From stevens@mcs.anl.gov Sat Jan  7 17:03:08 1995

Summary of ANL Projects for the National HPCC Software Exchange

ANL's work in progress to support the NHSE is focusing on the
following areas:

Modular Web Robot---

Development of a modular programmable web robot that is designed to
efficiently cache web pages on a local server based on programmable
starting locations, keywords, file types and other search criteria.
This web robot is designed to be run in parallel to allow
high-performance gathering of web pages.  Its modular design enables
it to be rapidly modified for experimental purposes.  This robot has
collected data on thousands of WWW sites.  The robots purpose wrt to
the NHSE is to provide the raw WWW pages needed for queries of various
types. The Web Robot is written in Perl5 and runs on several platforms
including suns and RS6K.

Parallel Web Indexing Engine---

We are developing a parallel extension of the Glimpse (University of
Arizona) indexing system for rapidly indexing web pages (*.html and
other file types) on parallel systems and for providing rapid regular
expression based parallel searches of Web page caches, such as those
generated by our web robot. We are also developing extensions to the
query system specifically allowing us to locate "software" in the
midst of other Web information, thus supporting the ability to search
for data that contains software (source files, binaries, tar files,
makefiles etc.) across the WWW.  This web indexing engine should in
principle be scalable to millions of URLs.  A five million URL test
run in planned for the near future.

DNS/Geographical Database and Mapping Software---

We are developing a database to support mapping internet site domain
names to geographical places (coordinates and place names) for display
on a variety of GIS systems.  This database (which is
quasi-automatically built from various internet lookup services)
provides the ability to map WWW usage log data to geographical
coordinates thereby allowing users to visualize the geographical
distribution of requests to WWW servers.  The mapping software provide
various views of the US and other geographical areas and provides the
background for displaying the locations of server connections and
downloads.  This tool provides the NHSE contributor or maintainer an
instant overview of the number and location of sites that have
downloaded NHSE software and data.

Autonomous Agents---

We have begun work on the design and implementation of several types
of search agents. (Software that given instructions from the user can
automatically use various internet mechanisms to locate or monitor
data for the user).  Our focus here has been on two types of agents.
The first is designed to comprehensive build up a database of network
available data/information/software based on a keyword list and
provide the user with daily updates regarding changes to this database
(e.g. new internet sites that contain data that match the keywords or
changes to existing sites). The idea here would be to allow software
providers to monitor the redistribution of software via ftp or WWW and
to provide indications of incorrect version propagation for example.

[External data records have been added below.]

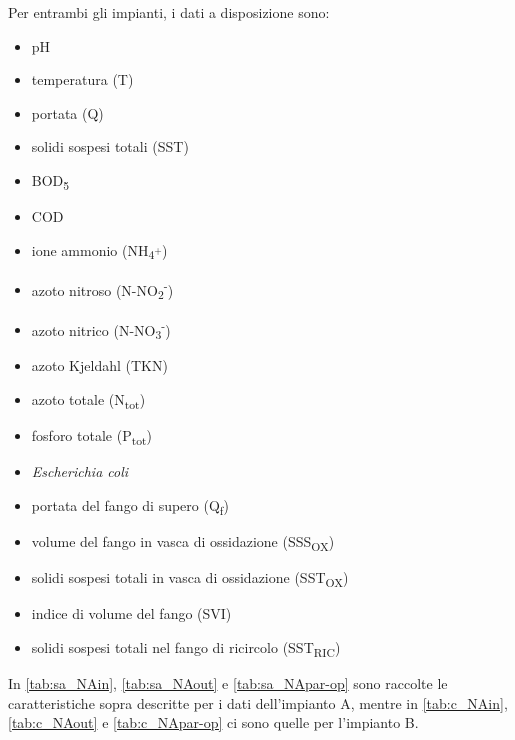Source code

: Per entrambi gli impianti, i dati a disposizione sono: 
\begin{itemize}
	\item pH
	\item temperatura (T)
	\item portata (Q)
	\item solidi sospesi totali (SST)
	\item BOD\textsubscript{5}
	\item COD
	\item ione ammonio (NH\textsubscript{4\textsuperscript{+}})
	\item azoto nitroso (N-NO\textsubscript{2}\textsuperscript{-})
	\item azoto nitrico (N-NO\textsubscript{3}\textsuperscript{-})
	\item azoto Kjeldahl (TKN)
	\item azoto totale (N\textsubscript{tot})
	\item fosforo totale (P\textsubscript{tot})
	\item \textit{Escherichia coli}
	\item portata del fango di supero (Q\textsubscript{f})
	\item volume del fango in vasca di ossidazione (SSS\textsubscript{OX})
	\item solidi sospesi totali in vasca di ossidazione (SST\textsubscript{OX})
	\item indice di volume del fango (SVI)
	\item solidi sospesi totali nel fango di ricircolo (SST\textsubscript{RIC})
	
\end{itemize}

In \autoref{tab:sa_NAin}, \autoref{tab:sa_NAout} e \autoref{tab:sa_NApar-op} sono raccolte le caratteristiche sopra descritte per i dati dell'impianto A, mentre in \autoref{tab:c_NAin}, \autoref{tab:c_NAout} e \autoref{tab:c_NApar-op} ci sono quelle per l'impianto B.


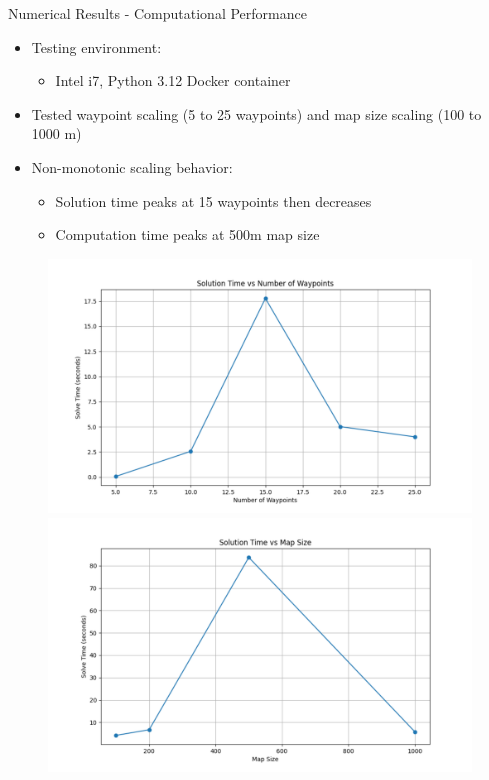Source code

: \documentclass[aspectratio=169,11pt,xcolor={dvipsnames},hyperref={pdftex,pdfpagemode=UseNone,hidelinks,pdfdisplaydoctitle=true},usepdftitle=false]{beamer}
\begin{document}
      \begin{frame}{Numerical Results - Computational Performance}
        \begin{itemize}
          \item Testing environment: 
            \begin{itemize}
            \item Intel i7, Python 3.12 Docker container
          \end{itemize}
        \item Tested waypoint scaling (5 to 25 waypoints) and map size scaling (100 to 1000 m)
        \item Non-monotonic scaling behavior:
          \begin{itemize}
            \item Solution time peaks at 15 waypoints then decreases
            \item Computation time peaks at 500m map size
          \end{itemize}
      \end{itemize}
      
      \begin{figure}
        \centering
        \includegraphics[width=0.48\linewidth]{figures/waypoints_vs_time.pdf}
        \includegraphics[width=0.48\linewidth]{figures/map_size_vs_time.pdf}
      \end{figure}
    \end{frame}
\end{document}
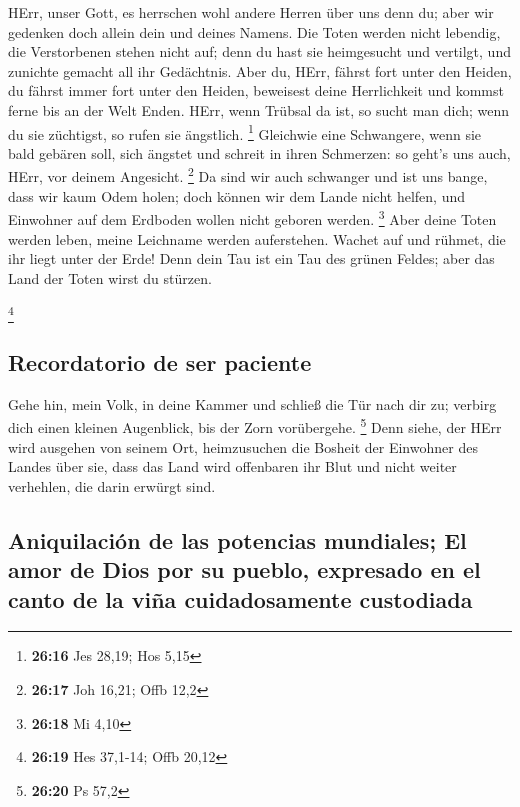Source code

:  HErr, unser Gott, es herrschen wohl andere Herren über
uns denn du; aber wir gedenken doch allein dein und deines Namens.
 Die Toten werden nicht lebendig, die Verstorbenen stehen
nicht auf; denn du hast sie heimgesucht und vertilgt, und zunichte
gemacht all ihr Gedächtnis.  Aber du, HErr, fährst fort
unter den Heiden, du fährst immer fort unter den Heiden, beweisest deine
Herrlichkeit und kommst ferne bis an der Welt Enden. 
HErr, wenn Trübsal da ist, so sucht man dich; wenn du sie züchtigst, so
rufen sie ängstlich. \footnote{\textbf{26:16} Jes 28,19; Hos 5,15}
 Gleichwie eine Schwangere, wenn sie bald gebären soll,
sich ängstet und schreit in ihren Schmerzen: so geht's uns auch, HErr,
vor deinem Angesicht. \footnote{\textbf{26:17} Joh 16,21; Offb 12,2}
 Da sind wir auch schwanger und ist uns bange, dass wir
kaum Odem holen; doch können wir dem Lande nicht helfen, und Einwohner
auf dem Erdboden wollen nicht geboren werden. \footnote{\textbf{26:18}
  Mi 4,10}  Aber deine Toten werden leben, meine
Leichname werden auferstehen. Wachet auf und rühmet, die ihr liegt unter
der Erde! Denn dein Tau ist ein Tau des grünen Feldes; aber das Land der
Toten wirst du stürzen.

\footnote{\textbf{26:19} Hes 37,1-14; Offb 20,12}

\hypertarget{recordatorio-de-ser-paciente}{%
\subsection{Recordatorio de ser
paciente}\label{recordatorio-de-ser-paciente}}

 Gehe hin, mein Volk, in deine Kammer und schließ die Tür
nach dir zu; verbirg dich einen kleinen Augenblick, bis der Zorn
vorübergehe. \footnote{\textbf{26:20} Ps 57,2}  Denn
siehe, der HErr wird ausgehen von seinem Ort, heimzusuchen die Bosheit
der Einwohner des Landes über sie, dass das Land wird offenbaren ihr
Blut und nicht weiter verhehlen, die darin erwürgt sind.

\hypertarget{aniquilaciuxf3n-de-las-potencias-mundiales-el-amor-de-dios-por-su-pueblo-expresado-en-el-canto-de-la-viuxf1a-cuidadosamente-custodiada}{%
\subsection{Aniquilación de las potencias mundiales; El amor de Dios por
su pueblo, expresado en el canto de la viña cuidadosamente
custodiada}\label{aniquilaciuxf3n-de-las-potencias-mundiales-el-amor-de-dios-por-su-pueblo-expresado-en-el-canto-de-la-viuxf1a-cuidadosamente-custodiada}}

The second type of agent is designed to monitor a set of WWW sites and
determine significant changes in the web structures for these sites.
For example there may be a set of sites that are developing linear
algebra software and they all have links to a set of other Web sites
relevant for work in linear algebra, the user would like to be
notified when something new is referenced by say more than four of the
chosen sites, giving some indication that multiple sites view this
new site worthy of attention.

---------------------------------------------------------------------

Work at UT on the NHSE, 12-17-94 to 1-13-95

Survey of NHSE Software
-----------------------

We are in the process of completing a survey of all the software
currently pointed to by the NHSE HTML pages.  The purposes of this
survey are the following:
 - to get some idea of the size and scope of the software base
   the NHSE will provide an interface to
 - to provide raw material for derivation of search vocabulary
 - to prototype a combined search/browse roadmap-like interface
 - to provide a well-studied collection of HPCC software that may
   be used for measurements of the effectiveness of various search tools
We have compiled
a listing of around 250 items with descriptions.  This list
includes parallel processing tools, numerical software, and
application software.  We are writing a survey report that will
be available in both HTML and Postscript formats.
We will compile a preliminary list of thesaurus terms that
will be assigned to the software descriptions.
The software descriptions will also be input to a natural
language processing engine that automatically extracts noun
phrases from a body of documents.  


Further Design of URN/LIFN System
---------------------------------

Recall from last month's report that we are working on a publishing system
for Internet-accessible files that includes location-independent
naming (URN/LIFNs) and authentication mechanisms.
The team working on the URN/LIFN system has met frequently during
the past month to hash out various design decisions.  These
decisions have involved varous nitty-gritty details such as:
 - character sets to be supported
 - the format of assertions and certificates for cataloguing information
 - the provision for a history of a URN in terms of the sequence of
   LIFNs it has been associated with 
 - steps publishers will need to carry out to initially publish assets
   and to update assertions/certificates.
We are drafting a technical report giving the rationale for
the URN/LIFN project and detailing our design decisions.
We are proceeding with implementation of the URN/LIFN server system,
client library, and publishing tool.